Quand la loi a démissionné, les dominants ne connaissent qu’une force de rappel susceptible de les reconduire à un peu de décence : la peur – encore elle. C’est bien celle que leur inspirait le bloc soviétique qui les a tenus à carreaux pendant les décennies fordiennes. À des individus que le sens de l’histoire n’étouffe pas, la chute du Mur et l’effacement du mouvement communiste n’ont rien signifié d’autre qu’« open bar ». Dans cette pensée dostoïevskienne du pauvre, ou plus exactement du nouveau riche, « si le communisme est mort, alors tout est permis ». L’instance externe de la peur effondrée, et l’instance interne de la contention – le pouvoir politique – passée avec armes et bagages du côté des forces qu’elle avait à contenir, la peur ne retrouvera plus d’autre origine que diffuse et immanente : elle viendra du bas – du bas qui se soulève.

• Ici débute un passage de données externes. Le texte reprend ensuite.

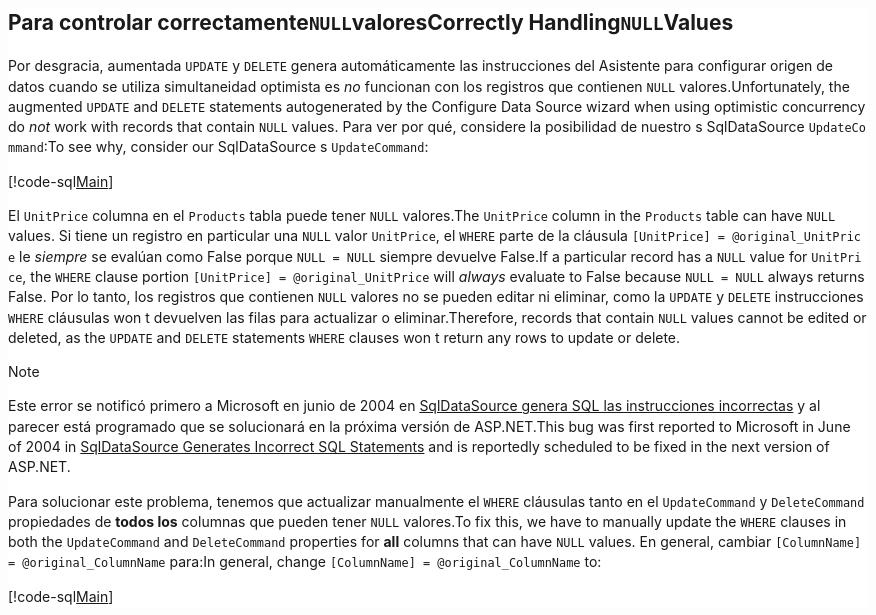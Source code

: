 ## <a name="correctly-handlingnullvalues"></a><span data-ttu-id="e720d-176">Para controlar correctamente`NULL`valores</span><span class="sxs-lookup"><span data-stu-id="e720d-176">Correctly Handling`NULL`Values</span></span>

<span data-ttu-id="e720d-177">Por desgracia, aumentada `UPDATE` y `DELETE` genera automáticamente las instrucciones del Asistente para configurar origen de datos cuando se utiliza simultaneidad optimista es *no* funcionan con los registros que contienen `NULL` valores.</span><span class="sxs-lookup"><span data-stu-id="e720d-177">Unfortunately, the augmented `UPDATE` and `DELETE` statements autogenerated by the Configure Data Source wizard when using optimistic concurrency do *not* work with records that contain `NULL` values.</span></span> <span data-ttu-id="e720d-178">Para ver por qué, considere la posibilidad de nuestro s SqlDataSource `UpdateCommand`:</span><span class="sxs-lookup"><span data-stu-id="e720d-178">To see why, consider our SqlDataSource s `UpdateCommand`:</span></span>


[!code-sql[Main](implementing-optimistic-concurrency-with-the-sqldatasource-cs/samples/sample6.sql)]

<span data-ttu-id="e720d-179">El `UnitPrice` columna en el `Products` tabla puede tener `NULL` valores.</span><span class="sxs-lookup"><span data-stu-id="e720d-179">The `UnitPrice` column in the `Products` table can have `NULL` values.</span></span> <span data-ttu-id="e720d-180">Si tiene un registro en particular una `NULL` valor `UnitPrice`, el `WHERE` parte de la cláusula `[UnitPrice] = @original_UnitPrice` le *siempre* se evalúan como False porque `NULL = NULL` siempre devuelve False.</span><span class="sxs-lookup"><span data-stu-id="e720d-180">If a particular record has a `NULL` value for `UnitPrice`, the `WHERE` clause portion `[UnitPrice] = @original_UnitPrice` will *always* evaluate to False because `NULL = NULL` always returns False.</span></span> <span data-ttu-id="e720d-181">Por lo tanto, los registros que contienen `NULL` valores no se pueden editar ni eliminar, como la `UPDATE` y `DELETE` instrucciones `WHERE` cláusulas won t devuelven las filas para actualizar o eliminar.</span><span class="sxs-lookup"><span data-stu-id="e720d-181">Therefore, records that contain `NULL` values cannot be edited or deleted, as the `UPDATE` and `DELETE` statements `WHERE` clauses won t return any rows to update or delete.</span></span>

> [!NOTE]
> <span data-ttu-id="e720d-182">Este error se notificó primero a Microsoft en junio de 2004 en [SqlDataSource genera SQL las instrucciones incorrectas](https://connect.microsoft.com/VisualStudio/feedback/ViewFeedback.aspx?FeedbackID=93937) y al parecer está programado que se solucionará en la próxima versión de ASP.NET.</span><span class="sxs-lookup"><span data-stu-id="e720d-182">This bug was first reported to Microsoft in June of 2004 in [SqlDataSource Generates Incorrect SQL Statements](https://connect.microsoft.com/VisualStudio/feedback/ViewFeedback.aspx?FeedbackID=93937) and is reportedly scheduled to be fixed in the next version of ASP.NET.</span></span>


<span data-ttu-id="e720d-183">Para solucionar este problema, tenemos que actualizar manualmente el `WHERE` cláusulas tanto en el `UpdateCommand` y `DeleteCommand` propiedades de **todos los** columnas que pueden tener `NULL` valores.</span><span class="sxs-lookup"><span data-stu-id="e720d-183">To fix this, we have to manually update the `WHERE` clauses in both the `UpdateCommand` and `DeleteCommand` properties for **all** columns that can have `NULL` values.</span></span> <span data-ttu-id="e720d-184">En general, cambiar `[ColumnName] = @original_ColumnName` para:</span><span class="sxs-lookup"><span data-stu-id="e720d-184">In general, change `[ColumnName] = @original_ColumnName` to:</span></span>


[!code-sql[Main](implementing-optimistic-concurrency-with-the-sqldatasource-cs/samples/sample7.sql)]
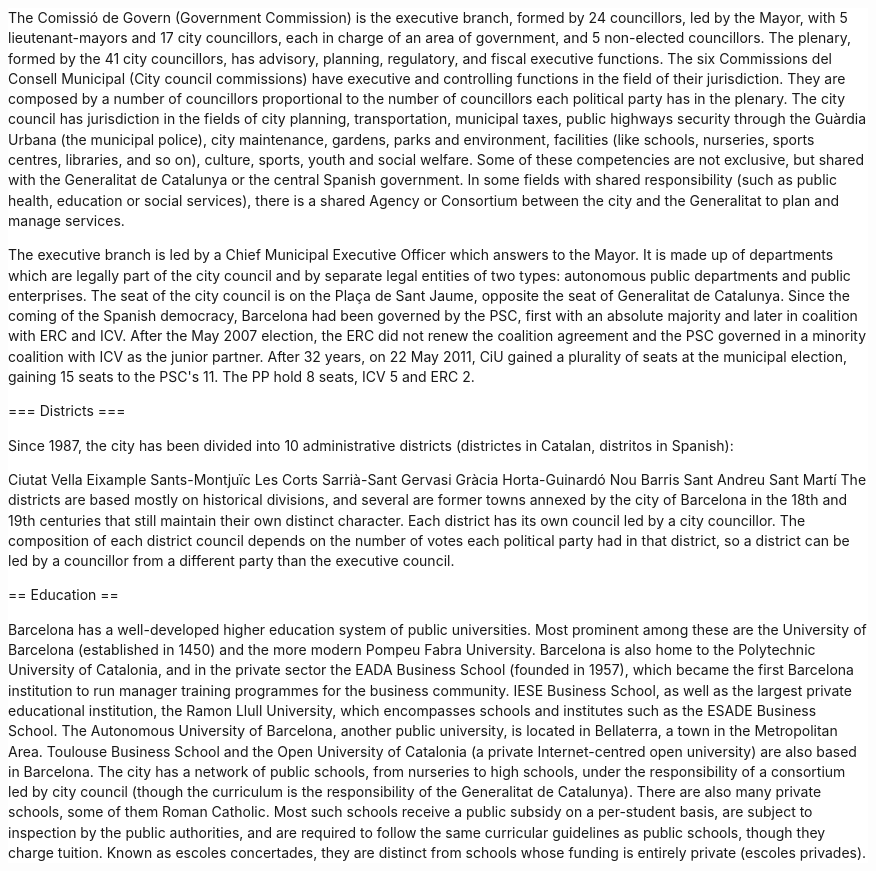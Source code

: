 
The Comissió de Govern (Government Commission) is the executive branch, formed by 24 councillors, led by the Mayor, with 5 lieutenant-mayors and 17 city councillors, each in charge of an area of government, and 5 non-elected councillors. The plenary, formed by the 41 city councillors, has advisory, planning, regulatory, and fiscal executive functions. The six Commissions del Consell Municipal (City council commissions) have executive and controlling functions in the field of their jurisdiction. They are composed by a number of councillors proportional to the number of councillors each political party has in the plenary. The city council has jurisdiction in the fields of city planning, transportation, municipal taxes, public highways security through the Guàrdia Urbana (the municipal police), city maintenance, gardens, parks and environment, facilities (like schools, nurseries, sports centres, libraries, and so on), culture, sports, youth and social welfare. Some of these competencies are not exclusive, but shared with the Generalitat de Catalunya or the central Spanish government. In some fields with shared responsibility (such as public health, education or social services), there is a shared Agency or Consortium between the city and the Generalitat to plan and manage services.

The executive branch is led by a Chief Municipal Executive Officer which answers to the Mayor. It is made up of departments which are legally part of the city council and by separate legal entities of two types: autonomous public departments and public enterprises.
The seat of the city council is on the Plaça de Sant Jaume, opposite the seat of Generalitat de Catalunya. Since the coming of the Spanish democracy, Barcelona had been governed by the PSC, first with an absolute majority and later in coalition with ERC and ICV. After the May 2007 election, the ERC did not renew the coalition agreement and the PSC governed in a minority coalition with ICV as the junior partner.
After 32 years, on 22 May 2011, CiU gained a plurality of seats at the municipal election, gaining 15 seats to the PSC's 11. The PP hold 8 seats, ICV 5 and ERC 2.


=== Districts ===

Since 1987, the city has been divided into 10 administrative districts (districtes in Catalan, distritos in Spanish):

Ciutat Vella
Eixample
Sants-Montjuïc
Les Corts
Sarrià-Sant Gervasi
Gràcia
Horta-Guinardó
Nou Barris
Sant Andreu
Sant Martí
The districts are based mostly on historical divisions, and several are former towns annexed by the city of Barcelona in the 18th and 19th centuries that still maintain their own distinct character. Each district has its own council led by a city councillor. The composition of each district council depends on the number of votes each political party had in that district, so a district can be led by a councillor from a different party than the executive council.


== Education ==

Barcelona has a well-developed higher education system of public universities. Most prominent among these are the University of Barcelona (established in 1450) and the more modern Pompeu Fabra University. Barcelona is also home to the Polytechnic University of Catalonia, and in the private sector the EADA Business School (founded in 1957), which became the first Barcelona institution to run manager training programmes for the business community. IESE Business School, as well as the largest private educational institution, the Ramon Llull University, which encompasses schools and institutes such as the ESADE Business School. The Autonomous University of Barcelona, another public university, is located in Bellaterra, a town in the Metropolitan Area. Toulouse Business School and the Open University of Catalonia (a private Internet-centred open university) are also based in Barcelona.
The city has a network of public schools, from nurseries to high schools, under the responsibility of a consortium led by city council (though the curriculum is the responsibility of the Generalitat de Catalunya). There are also many private schools, some of them Roman Catholic. Most such schools receive a public subsidy on a per-student basis, are subject to inspection by the public authorities, and are required to follow the same curricular guidelines as public schools, though they charge tuition. Known as escoles concertades, they are distinct from schools whose funding is entirely private (escoles privades).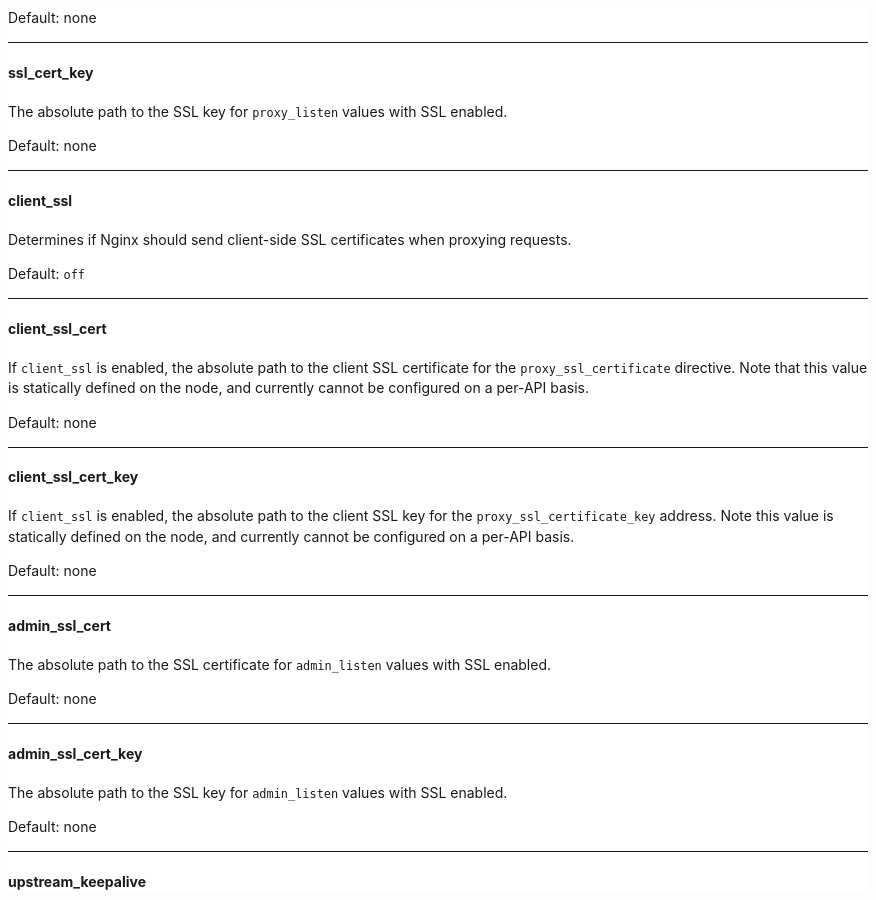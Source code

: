 Default: none

---

#### ssl_cert_key

The absolute path to the SSL key for `proxy_listen` values with SSL enabled.

Default: none

---

#### client_ssl

Determines if Nginx should send client-side SSL certificates when proxying
requests.

Default: `off`

---

#### client_ssl_cert

If `client_ssl` is enabled, the absolute path to the client SSL certificate for
the `proxy_ssl_certificate` directive. Note that this value is statically
defined on the node, and currently cannot be configured on a per-API basis.

Default: none

---

#### client_ssl_cert_key

If `client_ssl` is enabled, the absolute path to the client SSL key for the
`proxy_ssl_certificate_key` address. Note this value is statically defined on
the node, and currently cannot be configured on a per-API basis.

Default: none

---

#### admin_ssl_cert

The absolute path to the SSL certificate for `admin_listen` values with SSL
enabled.

Default: none

---

#### admin_ssl_cert_key

The absolute path to the SSL key for `admin_listen` values with SSL enabled.

Default: none

---

#### upstream_keepalive

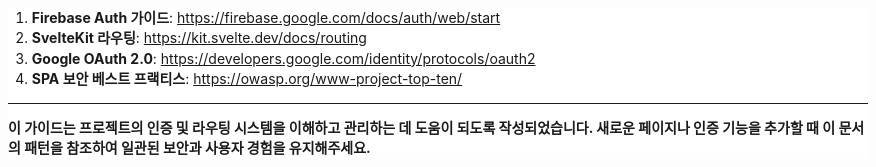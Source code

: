 1. **Firebase Auth 가이드**: https://firebase.google.com/docs/auth/web/start
2. **SvelteKit 라우팅**: https://kit.svelte.dev/docs/routing
3. **Google OAuth 2.0**: https://developers.google.com/identity/protocols/oauth2
4. **SPA 보안 베스트 프랙티스**: https://owasp.org/www-project-top-ten/

---

**이 가이드는 프로젝트의 인증 및 라우팅 시스템을 이해하고 관리하는 데 도움이 되도록 작성되었습니다. 새로운 페이지나 인증 기능을 추가할 때 이 문서의 패턴을 참조하여 일관된 보안과 사용자 경험을 유지해주세요.**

Les dévots qui se sont engagés corps et âme dans la défense d’un ordre ignoble et forment sans le savoir l’avant-garde de la guenille, sont encore trop bêtes pour comprendre que leur faire peur en mots – ou bien en tartes à la crème – est la dernière solution pour leur éviter de connaître plus sérieusement la peur – dont ils ne doivent pas douter qu’elle viendra, aussi vrai qu’une cocotte sans soupape finit par exploser. Aussi s’empresseront-ils d’incriminer les « apologètes de la violence » sans même comprendre que signaler l’arrivée au point de violence, le moment où, du fond de l’impasse, elle va se manifester, est le plus sûr moyen, en fait le seul, de forcer la réouverture de perspectives politiques, et par là d’écarter l’advenue de la violence.